In the NEJM study, most of the people within the control group were blood donors. It is a known fact that the ABO distribution does not represent the entire general population among the group of blood donors. It is the Group O blood type people who are preferred for donating blood as their red blood cells can be used by any recipient. So, if the people with the blood-type O were over presented on the Control Group side, then they will be under presented on the Patient Group side, and that is what the results of the study indicated.
Laura Cooling from the University of Michigan has found yet another flaw in the methodology of conducting the study. The blood types were being inferred based on the three genetic (single nucleotide polymorphisms). The red blood cells of the patients were never typed physically. This means that the assessment of the blood types was done on the basis of minute pieces of DNA information which though imperfectly correlates with the blood type. Due to this, the study team can incur the common mistake of overcounting the A’s and the B’s and undercounting the O’s.

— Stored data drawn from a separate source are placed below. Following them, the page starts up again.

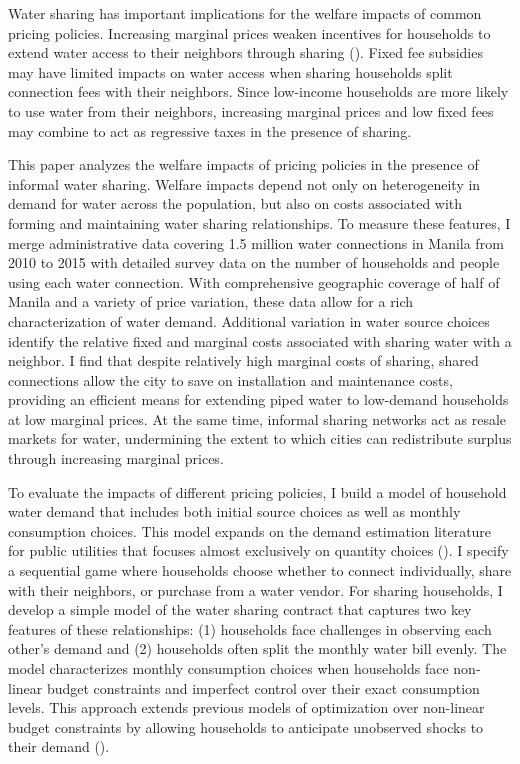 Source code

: \documentclass[12pt]{article}
\begin{document}
Water sharing has important implications for the welfare impacts of common pricing policies.  Increasing marginal prices weaken incentives for households to extend water access to their neighbors through sharing (\cite{whittington1992possible}).  Fixed fee subsidies may have limited impacts on water access when sharing households split connection fees with their neighbors.  Since low-income households are more likely to use water from their neighbors, increasing marginal prices and low fixed fees may combine to act as regressive taxes in the presence of sharing.  

This paper analyzes the welfare impacts of pricing policies in the presence of informal water sharing.  Welfare impacts depend not only on heterogeneity in demand for water across the population, but also on costs associated with forming and maintaining water sharing relationships.  To measure these features, I merge administrative data covering 1.5 million water connections in Manila from 2010 to 2015 with detailed survey data on the number of households and people using each water connection.  With comprehensive geographic coverage of half of Manila and a variety of price variation, these data allow for a rich characterization of water demand.  Additional variation in water source choices identify the relative fixed and marginal costs associated with sharing water with a neighbor.  I find that despite relatively high marginal costs of sharing, shared connections allow the city to save on installation and maintenance costs, providing an efficient means for extending piped water to low-demand households at low marginal prices.  At the same time, informal sharing networks act as resale markets for water, undermining the extent to which cities can redistribute surplus through increasing marginal prices.

To evaluate the impacts of different pricing policies, I build a model of household water demand that includes both initial source choices as well as monthly consumption choices.  This model expands on the demand estimation literature for public utilities that focuses almost exclusively on quantity choices (\cite{diakite2009proposal,mcrae2014infrastructure,olmstead2009reduced,szabo2015value}).  I specify a sequential game where households choose whether to connect individually, share with their neighbors, or purchase from a water vendor.  For sharing households, I develop a simple model of the water sharing contract that captures two key features of these relationships: (1) households face challenges in observing each other's demand and (2) households often split the monthly water bill evenly.  The model characterizes monthly consumption choices when households face non-linear budget constraints and imperfect control over their exact consumption levels.  This approach extends previous models of optimization over non-linear budget constraints by allowing households to anticipate unobserved shocks to their demand (\cite{moffitt1986econometrics,burtless1978effect}).
\end{document}

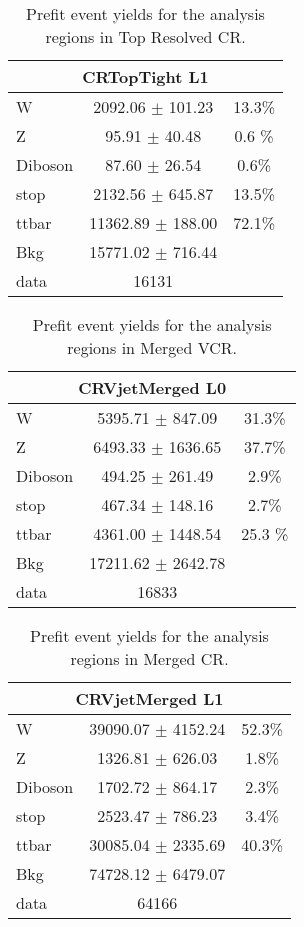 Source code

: \begin{table}
\caption{Prefit event yields for the analysis regions in Top Resolved CR.}
\label{tab:PrefitYield_TCRRes_Per}
\begin{center}
\begin{tabular}{|l|c| c|}
\hline
\multicolumn{3}{|c|}{CRTopTight L1}\\ \hline
W & 2092.06 $\pm$ 101.23 & 13.3\% \\
Z & 95.91 $\pm$ 40.48 & 0.6 \% \\
Diboson & 87.60 $\pm$ 26.54 & 0.6\%  \\
stop & 2132.56 $\pm$ 645.87 & 13.5\% \\
ttbar & 11362.89 $\pm$ 188.00 & 72.1\%\\
\hline
Bkg & 15771.02 $\pm$ 716.44 & \\
\hline
data & 16131 & \\ \hline
\end{tabular}
\end{center}
\end{table}


\begin{table}
\caption{Prefit event yields for the analysis regions in Merged VCR.}
\label{tab:PrefitYield_VCRMer_Per}
\begin{center}
\begin{tabular}{|l|c|c|}
\hline
\multicolumn{3}{|c|}{CRVjetMerged L0}\\ \hline
W & 5395.71 $\pm$ 847.09 & 31.3\% \\
Z & 6493.33 $\pm$ 1636.65 & 37.7\% \\
Diboson & 494.25 $\pm$ 261.49 & 2.9\% \\
stop & 467.34 $\pm$ 148.16 & 2.7\% \\
ttbar & 4361.00 $\pm$ 1448.54 & 25.3 \% \\
\hline
Bkg & 17211.62 $\pm$ 2642.78 & \\
\hline
data & 16833 & \\ \hline
\end{tabular}
\end{center}
\end{table}

\begin{table}
\caption{Prefit event yields for the analysis regions in \Wjets Merged CR.}
\label{tab:PrefitYield_WCRMer_Per}
\begin{center}
\begin{tabular}{|l|c|c|}
\hline
\multicolumn{3}{|c|}{CRVjetMerged L1}\\ \hline
W & 39090.07 $\pm$ 4152.24 & 52.3\% \\
Z & 1326.81 $\pm$ 626.03 & 1.8\% \\
Diboson & 1702.72 $\pm$ 864.17 & 2.3\%\\
stop & 2523.47 $\pm$ 786.23 & 3.4\% \\
ttbar & 30085.04 $\pm$ 2335.69 & 40.3\% \\
\hline
Bkg & 74728.12 $\pm$ 6479.07 & \\
\hline
data & 64166 & \\ \hline
\end{tabular}
\end{center}
\end{table}

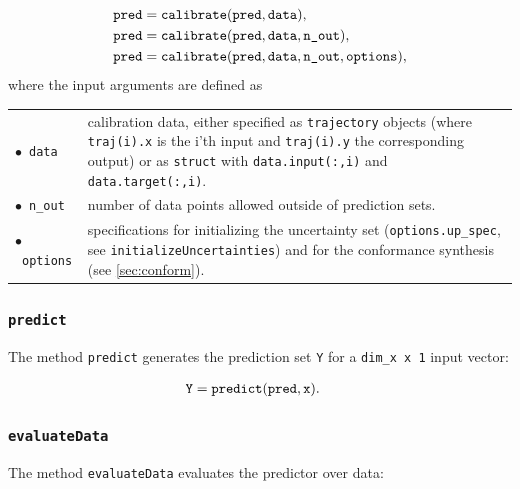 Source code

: \begin{equation*}
	\begin{split}
		&\texttt{pred} = \operator{calibrate}(\texttt{pred},\texttt{data}), \\
		&\texttt{pred} = \operator{calibrate}(\texttt{pred},\texttt{data},\texttt{n\_out}), \\
		&\texttt{pred} = \operator{calibrate}(\texttt{pred},\texttt{data},\texttt{n\_out},\texttt{options}), 
	\end{split}
\end{equation*}
where the input arguments are defined as
\begin{center}
	\renewcommand{\arraystretch}{1.3}
	\begin{tabular}[t]{l p{13cm} }
		$\bullet$~\texttt{data} & calibration data, either specified as \texttt{trajectory} objects (where \texttt{traj(i).x} is the i'th input and \texttt{traj(i).y} the corresponding output) or as \texttt{struct} with \texttt{data.input(:,i)} and \texttt{data.target(:,i)}.\\
		$\bullet$~\texttt{n\_out} & number of data points allowed outside of prediction sets.\\
		$\bullet$~\texttt{options} & specifications for initializing the uncertainty set (\texttt{options.up\_spec}, see \texttt{initializeUncertainties}) and for the conformance synthesis (see \cref{sec:conform}).\\
	\end{tabular}
\end{center}


\subsubsection{\texttt{predict}}

The method \texttt{predict} generates the prediction set \texttt{Y} for a \texttt{dim\_x x 1} input vector:

\begin{equation*}
	\begin{split}
		&\texttt{Y} = \operator{predict}(\texttt{pred},\texttt{x}).
	\end{split}
\end{equation*}


\subsubsection{\texttt{evaluateData}}

The method \texttt{evaluateData} evaluates the predictor over data:

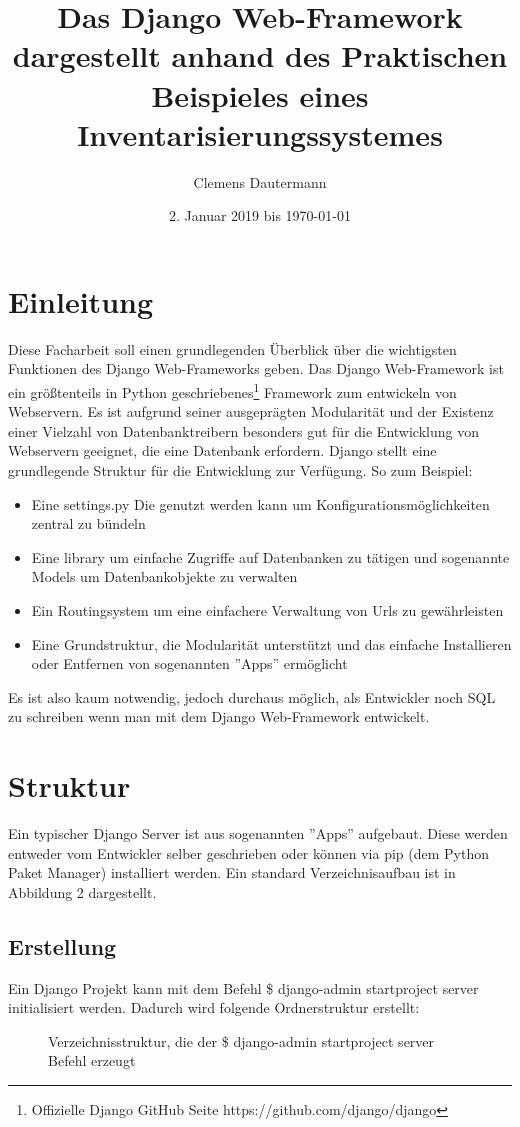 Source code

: \documentclass{article}
\title{Das Django Web-Framework dargestellt anhand des Praktischen Beispieles eines Inventarisierungssystemes}
\author{Clemens Dautermann}
\date{2. Januar 2019 bis \today}
\begin{document}
\maketitle
\newpage
\tableofcontents
\newpage


\section{Einleitung}
Diese Facharbeit soll einen grundlegenden Überblick über die wichtigsten Funktionen des Django Web-Frameworks geben.\newline
Das Django Web-Framework ist ein größtenteils in Python geschriebenes\footnote{Offizielle Django GitHub Seite https://github.com/django/django} Framework
zum entwickeln von Webservern. Es ist aufgrund seiner ausgeprägten Modularität und der Existenz einer Vielzahl von Datenbanktreibern besonders gut für
die Entwicklung von Webservern geeignet, die eine Datenbank erfordern.\newline 
Django stellt eine grundlegende Struktur für die Entwicklung zur Verfügung. So zum Beispiel:
\begin{itemize}
	\item Eine settings.py Die genutzt werden kann um Konfigurationsmöglichkeiten zentral zu bündeln
	\item Eine library um einfache Zugriffe auf Datenbanken zu tätigen und sogenannte Models um Datenbankobjekte zu verwalten
	\item Ein Routingsystem um eine einfachere Verwaltung von Urls zu gewährleisten
	\item Eine Grundstruktur, die Modularität unterstützt und das einfache Installieren oder Entfernen von sogenannten ''Apps'' ermöglicht
\end{itemize}
Es ist also kaum notwendig, jedoch durchaus möglich, als Entwickler noch SQL zu schreiben wenn man mit dem Django Web-Framework entwickelt.

\section{Struktur}
Ein typischer Django Server ist aus sogenannten ''Apps'' aufgebaut. Diese werden entweder vom Entwickler selber geschrieben oder können via pip (dem Python Paket Manager) installiert werden. Ein standard Verzeichnisaufbau ist in Abbildung 2 dargestellt.
\subsection{Erstellung}
Ein Django Projekt kann mit dem Befehl \$ django-admin startproject server initialisiert werden. Dadurch wird folgende Ordnerstruktur erstellt:
\begin{figure}[H]
\caption{Verzeichnisstruktur, die der \$ django-admin startproject server Befehl erzeugt}
\end{figure}
\end{document}
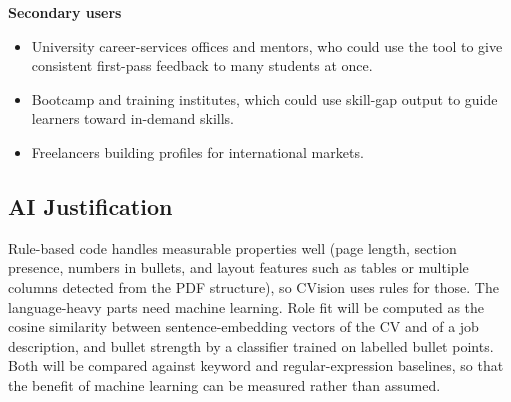 \documentclass[11pt,a4paper]{article}
\begin{document}
\textbf{Secondary users}
\begin{itemize}
  \item University career-services offices and mentors, who could use
  the tool to give consistent first-pass feedback to many students at
  once.
  \item Bootcamp and training institutes, which could use skill-gap
  output to guide learners toward in-demand skills.
  \item Freelancers building profiles for international markets.
\end{itemize}

\subsection{AI Justification}

Rule-based code handles measurable properties well (page length,
section presence, numbers in bullets, and layout features such as tables
or multiple columns detected from the PDF structure), so CVision uses
rules for those. The language-heavy parts need machine learning. Role
fit will be computed as the cosine similarity between sentence-embedding
vectors of the CV and of a job description, and bullet strength by a
classifier trained on labelled bullet points. Both will be compared
against keyword and regular-expression baselines, so that the benefit of
machine learning can be measured rather than assumed.
\end{document}
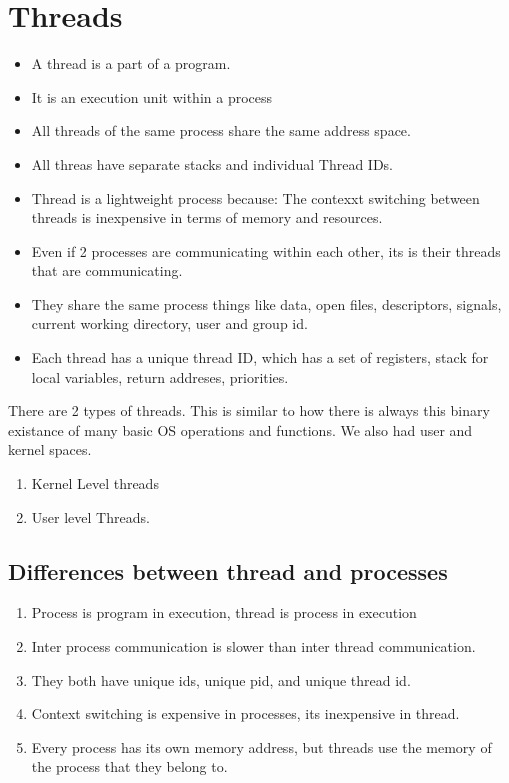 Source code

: \documentclass[11pt]{article}
\begin{document}
\section{Threads}
\begin{itemize}
	\item A thread is a part of a program.
	\item It is an execution unit within a process
	\item All threads of the same process share the same address space.
	\item All threas have separate stacks and individual Thread IDs.
	\item Thread is a lightweight process because: The contexxt switching between threads is inexpensive in terms of memory and resources.
	\item Even if 2 processes are communicating within each other, its is their threads that are communicating.
	\item They share the same process things like data, open files, descriptors, signals, current working directory, user and group id. 
	\item Each thread has a unique thread ID, which has a set of registers, stack for local variables, return addreses, priorities. 
\end{itemize}

There are 2 types of threads. This is similar to how there is always this binary existance of many basic OS operations and functions. We also had user and kernel spaces. 
\begin{enumerate}
	\item Kernel Level threads
	\item User level Threads. 
\end{enumerate}

\subsection{Differences between thread and processes}
\begin{enumerate}
	\item Process is program in execution, thread is process in execution
	\item Inter process communication is slower than inter thread communication.
	\item They both have unique ids, unique pid, and unique thread id.
	\item Context switching is expensive in processes, its inexpensive in thread.
	\item Every process has its own memory address, but threads use the memory of the process that they belong to.
\end{enumerate}
\end{document}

Some of these drawbacks of the NEJM study was highlighted in the research paper by the authors of the study as well. Karlsen from the University of Oslo says that they were well aware of the problems whilst conducting the study and that they had done every effort that they could to tone down the effect of the biasness based on conducting the study on the selected donor pool. He also agreed to the puzzling nature of the ABO blood group and says that anyone and everyone is welcome to do the follow-up study on his and his co-author’s findings.
If the research on the blood-type pans out it doesn’t hold much value for any average person out there. According to these studies, the Type O blood group are at a reduced risk of getting infected and not at zero risks of getting infected. For instance, a Chinese study pointed out that amongst a whole lot of COVID-19 infected people, 26% were Type O blood group people, whereas 34% were Type A blood group of people. Karlsen says that people with blood type O are also highly predisposed to getting infected with the COVID-19 disease as any other person with blood-type A or B. Any further insight of this data is based on the results of the further studies and not on clinics.
Laura Cooling suggests that taking other aspects of the study into account, like the data related to the COVID-19 involved gene clusters, can be proven to be helpful. But for now, the people need to keep themselves away from the blood-type hype. Having an O-blood group doesn’t mean that the person has now had that “S” titled on their chest and has become the Superman and that it won’t get you. If there is any sort of protection that these O-type people have, it will become weak over time if proper precautions are not taken.